For parts 3 and 4 is h= to .8 and .8(2+sqrt(2)/2) respectively?

 

[TSny]

h for part 3 should be the same as for part 2.

Can we clarify if the length of the side of the square is 1.2 m or is it 0.8 m?

 

[postfan]

Length is .8.

 

[TSny]

Length is .8.

Oh Oh. That's going to change the value of I that you calculated using 1.2 m:

I used the parallel axis theorem to find the moment of inertia around the axis of rotation. I got
1/6(.8)(1.2)^2+.8(sqrt(2)/2)^2=.592 but that isn't correct.

 

[postfan]

I know, I already accounted for it.

 

[postfan]

So does h= .8(2+sqrt(2)/2) in part 4?

 

[TSny]

OK. I agree with your value of h for part 3, but not for part 4. Can you explain how you got your expression for part 4?

 

[TSny]

So does h= .8(2+sqrt(2)/2) in part 4?

I don't agree with the 2 that is shown in red above.

 

[postfan]

Is it .8(1+sqrt(2)/2)?

 

[TSny]

OK, I must be getting tired. The value of h for parts 2 and 3 is not the length of the side of the square. So, h is not .8 for parts 2 and 3. It's a certain fraction of the length of the side.

For part 4, you still don't quite have the right answer.

 

[postfan]

I relooked at it and still got .8(1+sqrt(2)/2). Can you tell me why I am wrong?

 

[TSny]

I relooked at it and still got .8(1+sqrt(2)/2). Can you tell me why I am wrong?

I don't know why you are wrong because I don't know the thought process that you used to get your answer.
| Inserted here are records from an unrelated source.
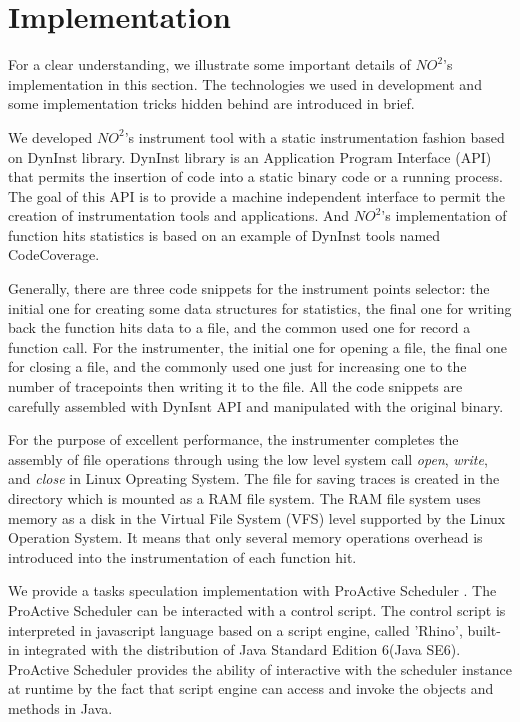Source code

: \section{Implementation}

For a clear understanding, we illustrate some important details of $NO^2$'s implementation
in this section. The technologies we used in development and some implementation tricks
hidden behind are introduced in brief.

We developed $NO^2$'s instrument tool with a static instrumentation fashion based on
DynInst \cite{Dyninst-Deconstruction} library. DynInst library is an Application Program
Interface (API) \cite{dyninstapi} that permits the insertion of code into a static binary
code or a running process. The goal of this API is to provide a machine independent
interface to permit the creation of instrumentation tools and applications. And $NO^2$'s
implementation of function hits statistics is based on an example of DynInst tools named
CodeCoverage.

Generally, there are three code snippets for the instrument points selector: the initial
one for creating some data structures for statistics, the final one for writing back the
function hits data to a file, and the common used one for record a function call. For the
instrumenter, the initial one for opening a file, the final one for closing a file, and
the commonly used one just for increasing one to the number of tracepoints then writing it
to the file. All the code snippets are carefully assembled with DynIsnt API and
manipulated with the original binary.

For the purpose of excellent performance, the instrumenter completes the assembly of file
operations through using the low level system call \emph{open}, \emph{write}, and \emph{close} in
Linux Opreating System. The file for saving traces is created in the directory which is
mounted as a RAM file system. The RAM file system uses memory as a disk in the Virtual
File System (VFS) level supported by the Linux Operation System. It means that only
several memory operations overhead is introduced into the instrumentation of each function
hit.

We provide a tasks speculation implementation with ProActive Scheduler
\cite{pascheduling}. The ProActive Scheduler can be interacted with a control script. The
control script is interpreted in javascript language based on a script engine, called
'Rhino', built-in integrated with the distribution of Java Standard Edition 6(Java SE6).
ProActive Scheduler provides the ability of interactive with the scheduler instance at
runtime by the fact that script engine can access and invoke the objects and methods in
Java.

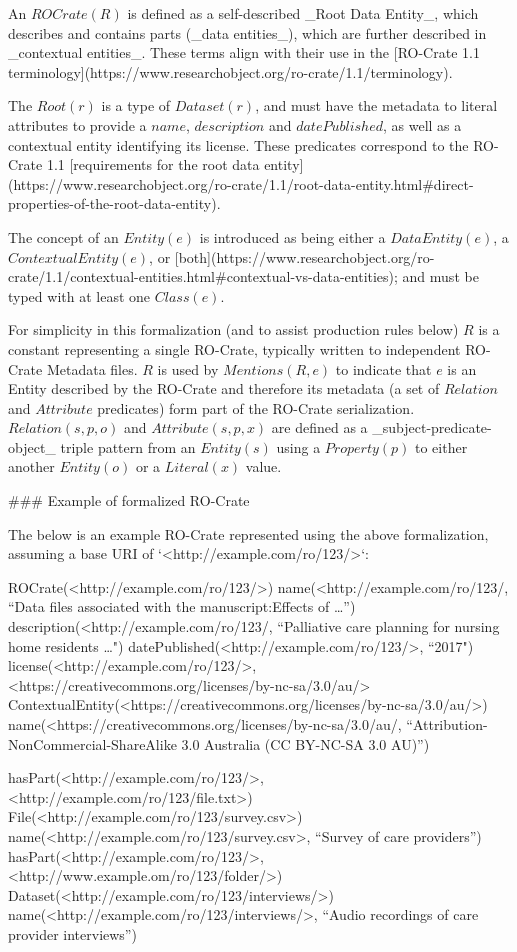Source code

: \begin{markdown}
An $ROCrate(R)$ is defined as a self-described _Root Data Entity_, which describes and contains parts (_data entities_), which are further described in _contextual entities_.  These terms align with their use in the [RO-Crate 1.1 terminology](https://www.researchobject.org/ro-crate/1.1/terminology). 

The $Root(r)$ is a type of $Dataset(r)$, and must have the metadata to literal attributes to provide a $name$, $description$ and $datePublished$, as well as a contextual entity identifying its license. These predicates correspond to the RO-Crate 1.1 [requirements for the root data entity](https://www.researchobject.org/ro-crate/1.1/root-data-entity.html#direct-properties-of-the-root-data-entity).

The concept of an $Entity(e)$ is introduced as being either a $DataEntity(e)$, a $ContextualEntity(e)$, or [both](https://www.researchobject.org/ro-crate/1.1/contextual-entities.html#contextual-vs-data-entities); and must be typed with at least one $Class(e)$. 

For simplicity in this formalization (and to assist production rules below) $R$ is a constant representing a single RO-Crate, typically written to independent RO-Crate Metadata files. $R$ is used by $Mentions(R, e)$ to indicate that $e$ is an Entity described by the RO-Crate and therefore its metadata (a set of $Relation$ and $Attribute$ predicates) form part of the RO-Crate serialization. $Relation(s, p, o)$ and $Attribute(s, p, x)$ are defined as a _subject-predicate-object_ triple pattern from an $Entity(s)$ using a $Property(p)$ to either another $Entity(o)$ or a $Literal(x)$ value.
\end{markdown}

\begin{markdown}
### Example of formalized RO-Crate 

The below is an example RO-Crate represented using the above formalization, assuming a base URI of `<http://example.com/ro/123/>`:

    ROCrate(<http://example.com/ro/123/>)
    name(<http://example.com/ro/123/, 
        “Data files associated with the manuscript:Effects of …”)
    description(<http://example.com/ro/123/, 
        “Palliative care planning for nursing home residents …")
    datePublished(<http://example.com/ro/123/>, “2017")
    license(<http://example.com/ro/123/>, 
        <https://creativecommons.org/licenses/by-nc-sa/3.0/au/>
    ContextualEntity(<https://creativecommons.org/licenses/by-nc-sa/3.0/au/>)
    name(<https://creativecommons.org/licenses/by-nc-sa/3.0/au/, 
        “Attribution-NonCommercial-ShareAlike 3.0 Australia (CC BY-NC-SA 3.0 AU)”)

    hasPart(<http://example.com/ro/123/>, <http://example.com/ro/123/file.txt>)
    File(<http://example.com/ro/123/survey.csv>)
    name(<http://example.com/ro/123/survey.csv>, “Survey of care providers”)
    hasPart(<http://example.com/ro/123/>, <http://www.example.om/ro/123/folder/>)
    Dataset(<http://example.com/ro/123/interviews/>)
    name(<http://example.com/ro/123/interviews/>, 
        “Audio recordings of care provider interviews”)
\end{markdown}

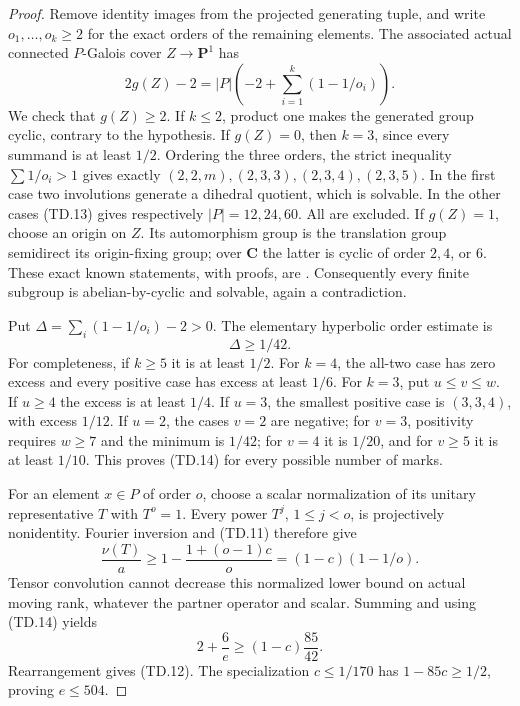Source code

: \begin{proof}
Remove identity images from the projected generating tuple, and
write \(o_1,\ldots,o_k\ge2\) for the exact orders of the remaining
elements.  The associated actual connected \(P\)-Galois cover
\(Z\longrightarrow\mathbf P^1\) has
\[
 2g(Z)-2=|P|\left(-2+\sum_{i=1}^k(1-1/o_i)\right).
 \tag{TD.13}
\]
We check that \(g(Z)\ge2\).  If \(k\le2\), product one makes
the generated group cyclic, contrary to the hypothesis.
If \(g(Z)=0\), then \(k=3\), since every summand is at least
\(1/2\).  Ordering the three orders, the strict inequality
\(\sum1/o_i>1\) gives exactly
\((2,2,m),(2,3,3),(2,3,4),(2,3,5)\).
In the first case two involutions generate a dihedral quotient,
which is solvable.  In the other cases (TD.13) gives respectively
\(|P|=12,24,60\).  All are excluded.
If \(g(Z)=1\), choose an origin on \(Z\).  Its automorphism group
is the translation group semidirect its origin-fixing group;
over \(\mathbf C\) the latter is cyclic of order \(2,4\), or \(6\).
These exact known statements, with proofs, are
\cite[ChapterIV, Proposition7.13 and Remark7.18, pp.~140--141]{TD:MilneEC2021}.
Consequently every finite subgroup is abelian-by-cyclic and solvable,
again a contradiction.

Put \(\Delta=\sum_i(1-1/o_i)-2>0\).
The elementary hyperbolic order estimate is
\[
                         \Delta\ge1/42 .
                         \tag{TD.14}
\]
For completeness, if \(k\ge5\) it is at least \(1/2\).
For \(k=4\), the all-two case has zero excess and every positive
case has excess at least \(1/6\).
For \(k=3\), put \(u\le v\le w\).
If \(u\ge4\) the excess is at least \(1/4\).
If \(u=3\), the smallest positive case is \((3,3,4)\),
with excess \(1/12\).
If \(u=2\), the cases \(v=2\) are negative; for \(v=3\),
positivity requires \(w\ge7\) and the minimum is \(1/42\);
for \(v=4\) it is \(1/20\), and for \(v\ge5\) it is at least
\(1/10\).  This proves (TD.14) for every possible number of marks.

For an element \(x\in P\) of order \(o\), choose a scalar
normalization of its unitary representative \(T\) with \(T^o=1\).
Every power \(T^j\), \(1\le j<o\), is projectively nonidentity.
Fourier inversion and (TD.11) therefore give
\[
 \frac{\nu(T)}a
 \ge1-\frac{1+(o-1)c}{o}
                    =(1-c)(1-1/o).
 \tag{TD.15}
\]
Tensor convolution cannot decrease this normalized lower bound
on actual moving rank, whatever the partner operator and scalar.
Summing and using (TD.14) yields
\[
             2+\frac6e\ge(1-c)\frac{85}{42}.
             \tag{TD.16}
\]
Rearrangement gives (TD.12).  The specialization \(c\le1/170\)
has \(1-85c\ge1/2\), proving \(e\le504\).
\end{proof}

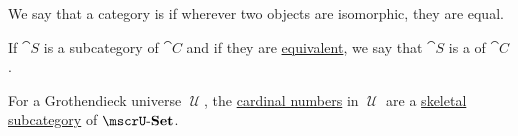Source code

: \begin{definition}\label{def:skeletal_category}
  We say that a category is  if wherever two objects are isomorphic, they are equal.

  If \( \cat{S} \) is a subcategory of \( \cat{C} \) and if they are \hyperref[def:category_equivalence]{equivalent}, we say that \( \cat{S} \) is a  of \( \cat{C} \).
\end{definition}

\begin{example}\label{ex:skeleton_of_set}
  For a Grothendieck universe \( \mscrU \), the \hyperref[def:cardinal]{cardinal numbers} in \( \mscrU \) are a \hyperref[def:skeletal_category]{skeletal subcategory} of \( \ucat{Set} \).
\end{example}


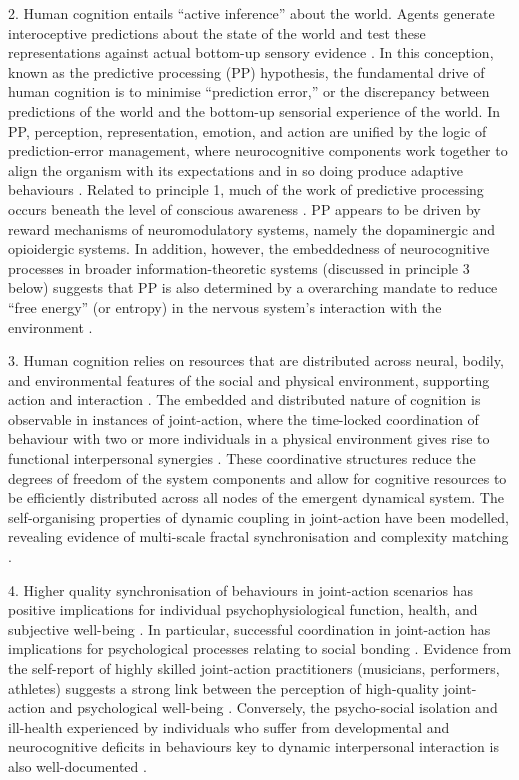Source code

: 2. Human cognition entails ``active inference'' \citep{Friston2010} about the world. Agents generate interoceptive predictions about the state of the world and test these representations against actual bottom-up sensory evidence \citep{Clark2013}.  In this conception, known as the predictive processing (PP) hypothesis, the fundamental drive of human cognition is to minimise ``prediction error,'' or the discrepancy between predictions of the world and the bottom-up sensorial experience of the world. In PP, perception, representation, emotion, and action are unified by the logic of prediction-error management, where neurocognitive components work together to align the organism with its expectations and in so doing produce adaptive behaviours \citep{Pezzulo2014}. Related to principle 1, much of the work of predictive processing occurs beneath the level of conscious awareness \citep{Frith2007,Clark2013}.
PP appears to be driven by reward mechanisms of neuromodulatory systems, namely the dopaminergic \citep{Schultz2016} and opioidergic \citep{Laurent2014} systems.  In addition, however, the embeddedness of neurocognitive processes in broader information-theoretic systems (discussed in principle 3 below) suggests that PP is also determined by a overarching mandate to reduce ``free energy'' (or entropy) in the nervous system's interaction with the environment \citep{Friston2010}.

3. Human cognition relies on resources that are distributed across neural, bodily, and environmental features of the social and physical environment, supporting action and interaction \citep{Hutchins1995,Kirsh1995,Smith2004}.  The embedded and distributed nature of cognition is observable in instances of joint-action, where the time-locked coordination of behaviour with two or more individuals in a physical environment gives rise to functional interpersonal synergies \citep{Riley2011,Coey2012}.  These coordinative structures reduce the degrees of freedom of the system components and allow for cognitive resources to be efficiently distributed across all nodes of the emergent dynamical system. The self-organising properties of dynamic coupling in joint-action have been modelled, revealing evidence of multi-scale fractal synchronisation and complexity matching \citep{Schmidt2011,Richardson2012}.

4. Higher quality synchronisation of behaviours in joint-action scenarios has positive implications for individual psychophysiological function, health, and subjective well-being \citep{Wheatley2012}.  In particular, successful coordination in joint-action has implications for psychological processes relating to social bonding \citep{Marsh2009,Launay2016}.  Evidence from the self-report of highly skilled joint-action practitioners (musicians, performers, athletes) suggests a strong link between the perception of high-quality joint-action and psychological well-being \citep{Jackson1995,Jackson1992}.  Conversely, the psycho-social isolation and ill-health experienced by individuals who suffer from developmental and neurocognitive deficits in behaviours key to dynamic interpersonal interaction is also well-documented \citep[e.g.][]{Blakemore2005,Baron-Cohen1991}.

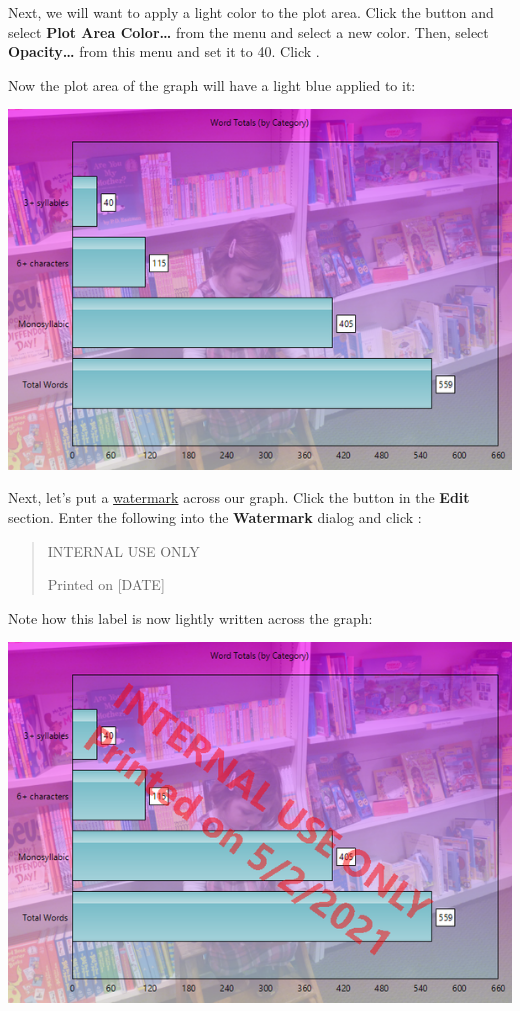 \documentclass[
]{book}
\theoremstyle{definition}
\theoremstyle{definition}
\theoremstyle{definition}
\theoremstyle{definition}
\theoremstyle{remark}
\begin{document}
Next, we will want to apply a light color to the plot area. Click the  button and select \textbf{Plot Area Color\ldots{}} from the menu and select a new color. Then, select \textbf{Opacity\ldots{}} from this menu and set it to 40. Click .

Now the plot area of the graph will have a light blue applied to it:

\includegraphics{Images/ExamplePlotBackgroundColorChanged.png}

Next, let's put a \protect\hyperlink{watermark-and-logo}{watermark} across our graph. Click the  button in the \textbf{Edit} section. Enter the following into the \textbf{Watermark} dialog and click :

\begin{quote}
INTERNAL USE ONLY

Printed on {[}DATE{]}
\end{quote}

Note how this label is now lightly written across the graph:

\includegraphics{Images/ExampleWatermarkChanged.png}
\end{document}
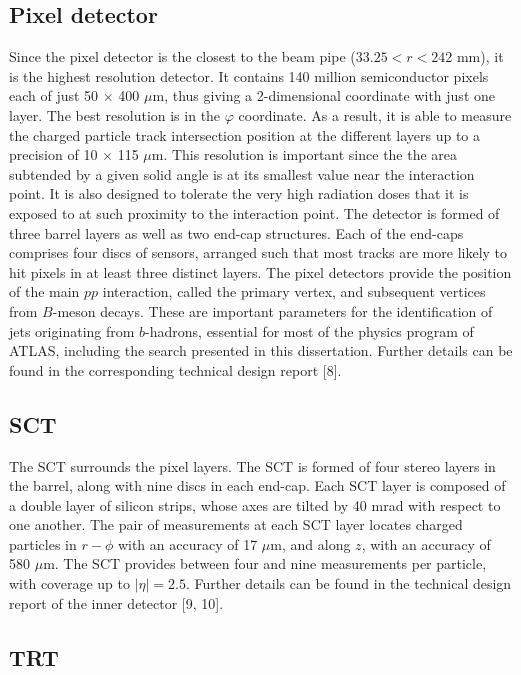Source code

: \subsection*{Pixel detector}
Since the pixel detector is the closest to the beam pipe ($33.25 < r <242$ mm), it is
the highest resolution detector. It contains 140 million semiconductor pixels each of just
50 $\times$ 400 $\mu$m, 
thus giving a 2-dimensional coordinate with just one layer. The best resolution is in the $\varphi$ coordinate. 
As a result, it is able to measure the charged particle track intersection 
position at the different layers  up
to a precision of 10 $\times$ 115 $\mu$m.
This resolution is important since the 
the area subtended by a given solid angle is at its smallest value near the interaction point.
 It is also designed to tolerate the very high radiation
doses that it is exposed to at such proximity to the interaction point. The detector is
formed of three barrel layers as well as two end-cap structures. Each of the end-caps
comprises four discs of sensors, arranged such that most tracks are more likely to hit pixels in at
least three distinct layers.
The pixel detectors provide the position of the main $pp$
interaction, called the primary vertex, and subsequent vertices from 
$B$-meson decays. These are important parameters for the identification of jets originating from $b$-hadrons,
essential for most of the physics program of ATLAS, including the search presented in this dissertation. 
 Further details can be found in the corresponding technical design report [8].


\subsection*{SCT}

The SCT surrounds the pixel layers.
The SCT is formed of four stereo layers in the barrel,
along with nine discs in each end-cap. 
Each SCT layer is composed of a double layer of silicon
strips, whose axes are tilted by 40 mrad with respect to one another. The pair of measurements at
each SCT layer locates charged particles in $r - \phi$ with an accuracy of 17 $\mu$m, 
and along $z$, with an accuracy of 580 $\mu$m.
The SCT provides between four and nine measurements per particle, with
coverage up to $|\eta|=2.5$.
Further details can be found in the technical design report of the inner
detector [9, 10].

         
\subsection*{TRT}


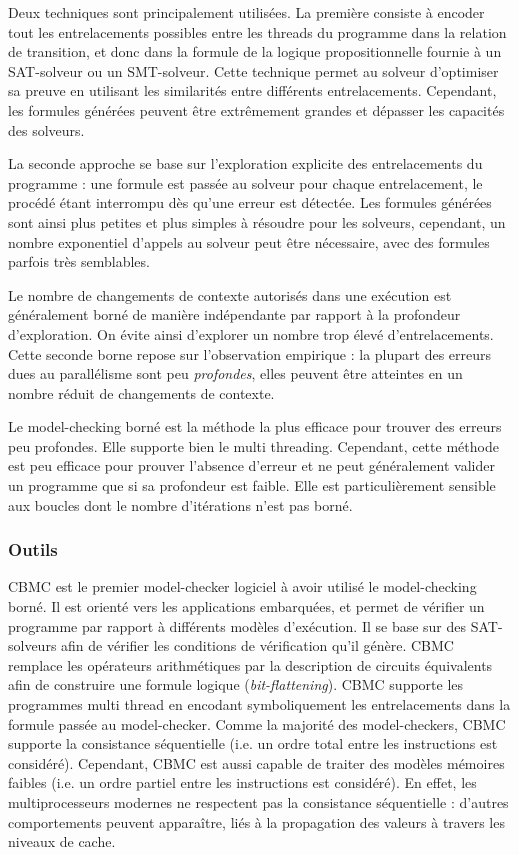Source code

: Deux techniques sont principalement utilisées.
La première consiste à encoder tout les entrelacements possibles entre les threads
du programme dans la relation de transition, et donc dans la formule de la
logique propositionnelle fournie à un SAT-solveur ou un SMT-solveur. Cette
technique permet au solveur d'optimiser sa preuve en utilisant les similarités
entre différents entrelacements. Cependant, les formules générées peuvent être
extrêmement grandes et dépasser les capacités des solveurs.

La seconde approche se base sur l'exploration explicite des entrelacements du
programme : une formule est passée au solveur pour chaque entrelacement, le
procédé étant interrompu dès qu'une erreur est détectée. Les formules générées
sont ainsi plus petites et plus simples à résoudre pour les solveurs, cependant,
un nombre exponentiel d'appels au solveur peut être nécessaire, avec des
formules parfois très semblables.

Le nombre de changements de contexte autorisés dans une exécution est
généralement borné de manière indépendante par rapport à la profondeur
d'exploration. On évite ainsi d'explorer un nombre trop élevé d'entrelacements.
Cette seconde borne repose sur l'observation empirique : la plupart des erreurs
dues au parallélisme sont peu \emph{profondes}, elles peuvent être atteintes en
un nombre réduit de changements de contexte.

Le model-checking borné est la méthode la plus efficace pour trouver des
erreurs peu profondes. Elle supporte bien le multi threading. Cependant,
cette méthode est peu efficace pour prouver l'absence d'erreur et ne
peut généralement valider un programme que si sa profondeur est faible.
Elle est particulièrement sensible aux boucles dont le nombre
d'itérations n'est pas borné.

\subsubsection{Outils}

CBMC\cite{CBMC} est le premier model-checker logiciel à avoir utilisé le
model-checking borné. Il est orienté vers les applications embarquées, et permet
de vérifier un programme par rapport à différents modèles d'exécution. Il se
base sur des SAT-solveurs afin de vérifier les conditions de vérification qu'il
génère. CBMC remplace les opérateurs arithmétiques par la description de
circuits équivalents afin de construire une formule logique
(\emph{bit-flattening}). CBMC supporte les programmes multi thread en encodant
symboliquement les entrelacements dans la formule passée au model-checker. Comme
la majorité des model-checkers, CBMC supporte la consistance séquentielle (i.e.
un ordre total entre les instructions est considéré). Cependant, CBMC est aussi
capable de traiter des modèles mémoires faibles (i.e. un ordre partiel entre les
instructions est considéré). En effet, les multiprocesseurs modernes ne
respectent pas la consistance séquentielle : d'autres comportements peuvent
apparaître, liés à la propagation des valeurs à travers les niveaux de cache.

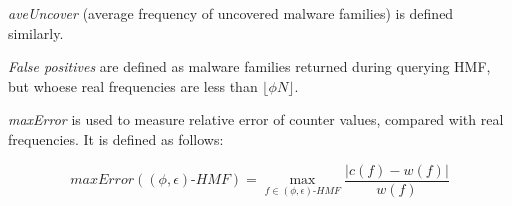 \textit{aveUncover} (average frequency of uncovered malware families) is defined similarly. 

\textit{False positives} are defined as malware families returned during querying HMF, but whoese
real frequencies are less than $\lfloor \phi N \rfloor$. 

\textit{maxError} is used to measure relative error of counter values, compared with real frequencies.
It is defined as follows:

$$maxError((\phi, \epsilon)\mbox{-}HMF) = \max_{f \in (\phi, \epsilon)\mbox{-}HMF} \dfrac{\left|c(f) - w(f)\right|}{w(f)}$$





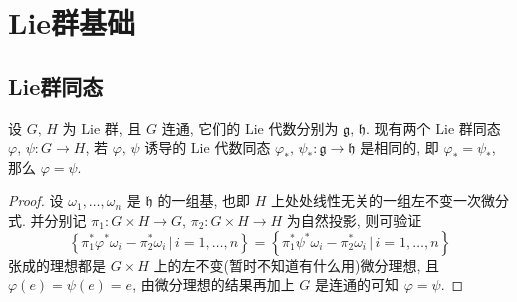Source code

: \chapter{Lie群基础}
\section{Lie群同态}
    \begin{theorem}
        设 $G,\,H$ 为 $\mathrm{Lie}$ 群, 且 $G$ 连通, 它们的 $\mathrm{Lie}$ 代数分别为 $\mathfrak{g,\,h}$. 现有两个 $\mathrm{Lie}$ 群同态 $\varphi,\,\psi:G\rightarrow H$, 
        若 $\varphi,\,\psi$ 诱导的 $\mathrm{Lie}$ 代数同态 $\varphi_*,\,\psi_*:\mathfrak{g}\rightarrow\mathfrak{h}$ 是相同的, 即 $\varphi_*=\psi_*$, 那么 $\varphi=\psi$.
    \end{theorem}
    \begin{proof}
        设 $\omega_1,\dots,\omega_n$ 是 $\mathfrak{h}$ 的一组基, 也即 $H$ 上处处线性无关的一组左不变一次微分式.
        并分别记 $\pi_1:G\times H\rightarrow G$, $\pi_2:G\times H\rightarrow H$ 为自然投影, 则可验证
        \begin{equation*}
            \left\{\pi_1^*\varphi^*\omega_i-\pi_2^*\omega_i\,\Big|\,i=1,\dots,n\right\} = \left\{\pi_1^*\psi^*\omega_i-\pi_2^*\omega_i\,\Big|\,i=1,\dots,n\right\}
        \end{equation*}
        张成的理想都是 $G\times H$ 上的左不变(暂时不知道有什么用)微分理想, 且 $\varphi(e) = \psi(e) = e$, 由微分理想的结果再加上 $G$ 是连通的可知 $\varphi = \psi$.
    \end{proof}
That's why I wanted you to explain how you got your answer. Your answer is pretty close to the correct answer. It might help if you answer the following:

(A) How far does the center of mass move downward in going from question 1 to question 2?

(B) How much additional distance does it go down in going from question 2 to question 4?

It looks to me that you probably have the correct answer to (B) but not the correct answer to (A).